EXERCISE DETAILS - In this exercise, return each entry exactly as given.

== STUDY MATERIAL

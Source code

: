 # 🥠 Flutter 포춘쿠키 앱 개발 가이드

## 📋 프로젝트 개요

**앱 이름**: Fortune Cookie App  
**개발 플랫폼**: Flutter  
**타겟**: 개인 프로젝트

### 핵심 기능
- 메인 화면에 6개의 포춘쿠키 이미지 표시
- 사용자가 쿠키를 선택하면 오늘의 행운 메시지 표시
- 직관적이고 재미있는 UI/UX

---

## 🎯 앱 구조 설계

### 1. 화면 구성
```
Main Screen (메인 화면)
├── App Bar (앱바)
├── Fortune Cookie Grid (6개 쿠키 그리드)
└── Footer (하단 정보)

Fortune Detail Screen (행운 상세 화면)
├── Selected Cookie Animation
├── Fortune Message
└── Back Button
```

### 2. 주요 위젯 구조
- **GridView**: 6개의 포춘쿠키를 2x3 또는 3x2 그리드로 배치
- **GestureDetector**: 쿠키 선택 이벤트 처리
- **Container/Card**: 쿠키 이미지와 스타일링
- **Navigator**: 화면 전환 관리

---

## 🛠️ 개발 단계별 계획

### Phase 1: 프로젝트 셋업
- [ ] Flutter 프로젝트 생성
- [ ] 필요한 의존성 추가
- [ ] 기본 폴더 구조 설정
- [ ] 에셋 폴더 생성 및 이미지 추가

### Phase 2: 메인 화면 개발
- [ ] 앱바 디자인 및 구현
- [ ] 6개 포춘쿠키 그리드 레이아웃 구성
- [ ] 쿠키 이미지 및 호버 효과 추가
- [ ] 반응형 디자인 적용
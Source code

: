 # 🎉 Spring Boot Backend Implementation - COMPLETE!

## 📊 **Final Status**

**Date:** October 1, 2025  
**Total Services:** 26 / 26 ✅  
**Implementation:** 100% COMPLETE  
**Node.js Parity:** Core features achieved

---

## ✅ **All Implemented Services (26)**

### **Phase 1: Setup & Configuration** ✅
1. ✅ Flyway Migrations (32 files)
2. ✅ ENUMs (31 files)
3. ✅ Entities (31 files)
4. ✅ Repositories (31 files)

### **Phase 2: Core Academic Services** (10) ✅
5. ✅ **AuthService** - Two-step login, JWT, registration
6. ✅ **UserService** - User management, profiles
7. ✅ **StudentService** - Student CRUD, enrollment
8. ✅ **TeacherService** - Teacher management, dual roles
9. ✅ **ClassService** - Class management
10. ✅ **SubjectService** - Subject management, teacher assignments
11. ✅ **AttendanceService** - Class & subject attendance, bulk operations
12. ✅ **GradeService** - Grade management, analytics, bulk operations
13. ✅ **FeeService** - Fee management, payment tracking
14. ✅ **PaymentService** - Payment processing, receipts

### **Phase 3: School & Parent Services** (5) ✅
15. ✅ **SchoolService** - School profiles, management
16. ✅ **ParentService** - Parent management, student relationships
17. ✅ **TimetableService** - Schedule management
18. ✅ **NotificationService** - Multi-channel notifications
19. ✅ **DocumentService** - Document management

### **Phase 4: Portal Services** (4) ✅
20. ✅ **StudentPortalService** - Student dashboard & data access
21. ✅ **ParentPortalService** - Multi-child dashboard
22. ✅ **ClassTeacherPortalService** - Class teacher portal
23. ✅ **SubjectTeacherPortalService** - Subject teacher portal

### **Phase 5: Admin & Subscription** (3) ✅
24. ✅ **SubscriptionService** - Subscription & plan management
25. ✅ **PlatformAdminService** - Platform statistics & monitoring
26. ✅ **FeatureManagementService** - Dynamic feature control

====

ANSWER FOR THE TASK -
Source code

: # 🥠 Flutter 포춘쿠키 앱 개발 가이드

## 📋 프로젝트 개요

**앱 이름**: Fortune Cookie App  
**개발 플랫폼**: Flutter  
**타겟**: 개인 프로젝트

### 핵심 기능
- 메인 화면에 6개의 포춘쿠키 이미지 표시
- 사용자가 쿠키를 선택하면 오늘의 행운 메시지 표시
- 직관적이고 재미있는 UI/UX

---

## 🎯 앱 구조 설계

### 1. 화면 구성
```
Main Screen (메인 화면)
├── App Bar (앱바)
├── Fortune Cookie Grid (6개 쿠키 그리드)
└── Footer (하단 정보)

Fortune Detail Screen (행운 상세 화면)
├── Selected Cookie Animation
├── Fortune Message
└── Back Button
```

### 2. 주요 위젯 구조
- **GridView**: 6개의 포춘쿠키를 2x3 또는 3x2 그리드로 배치
- **GestureDetector**: 쿠키 선택 이벤트 처리
- **Container/Card**: 쿠키 이미지와 스타일링
- **Navigator**: 화면 전환 관리

---

## 🛠️ 개발 단계별 계획

### Phase 1: 프로젝트 셋업
- [ ] Flutter 프로젝트 생성
- [ ] 필요한 의존성 추가
- [ ] 기본 폴더 구조 설정
- [ ] 에셋 폴더 생성 및 이미지 추가

### Phase 2: 메인 화면 개발
- [ ] 앱바 디자인 및 구현
- [ ] 6개 포춘쿠키 그리드 레이아웃 구성
- [ ] 쿠키 이미지 및 호버 효과 추가
- [ ] 반응형 디자인 적용
Source code

: # 🎉 Spring Boot Backend Implementation - COMPLETE!

## 📊 **Final Status**

**Date:** October 1, 2025  
**Total Services:** 26 / 26 ✅  
**Implementation:** 100% COMPLETE  
**Node.js Parity:** Core features achieved

---

## ✅ **All Implemented Services (26)**

### **Phase 1: Setup & Configuration** ✅
1. ✅ Flyway Migrations (32 files)
2. ✅ ENUMs (31 files)
3. ✅ Entities (31 files)
4. ✅ Repositories (31 files)

### **Phase 2: Core Academic Services** (10) ✅
5. ✅ **AuthService** - Two-step login, JWT, registration
6. ✅ **UserService** - User management, profiles
7. ✅ **StudentService** - Student CRUD, enrollment
8. ✅ **TeacherService** - Teacher management, dual roles
9. ✅ **ClassService** - Class management
10. ✅ **SubjectService** - Subject management, teacher assignments
11. ✅ **AttendanceService** - Class & subject attendance, bulk operations
12. ✅ **GradeService** - Grade management, analytics, bulk operations
13. ✅ **FeeService** - Fee management, payment tracking
14. ✅ **PaymentService** - Payment processing, receipts

### **Phase 3: School & Parent Services** (5) ✅
15. ✅ **SchoolService** - School profiles, management
16. ✅ **ParentService** - Parent management, student relationships
17. ✅ **TimetableService** - Schedule management
18. ✅ **NotificationService** - Multi-channel notifications
19. ✅ **DocumentService** - Document management

### **Phase 4: Portal Services** (4) ✅
20. ✅ **StudentPortalService** - Student dashboard & data access
21. ✅ **ParentPortalService** - Multi-child dashboard
22. ✅ **ClassTeacherPortalService** - Class teacher portal
23. ✅ **SubjectTeacherPortalService** - Subject teacher portal

### **Phase 5: Admin & Subscription** (3) ✅
24. ✅ **SubscriptionService** - Subscription & plan management
25. ✅ **PlatformAdminService** - Platform statistics & monitoring
26. ✅ **FeatureManagementService** - Dynamic feature control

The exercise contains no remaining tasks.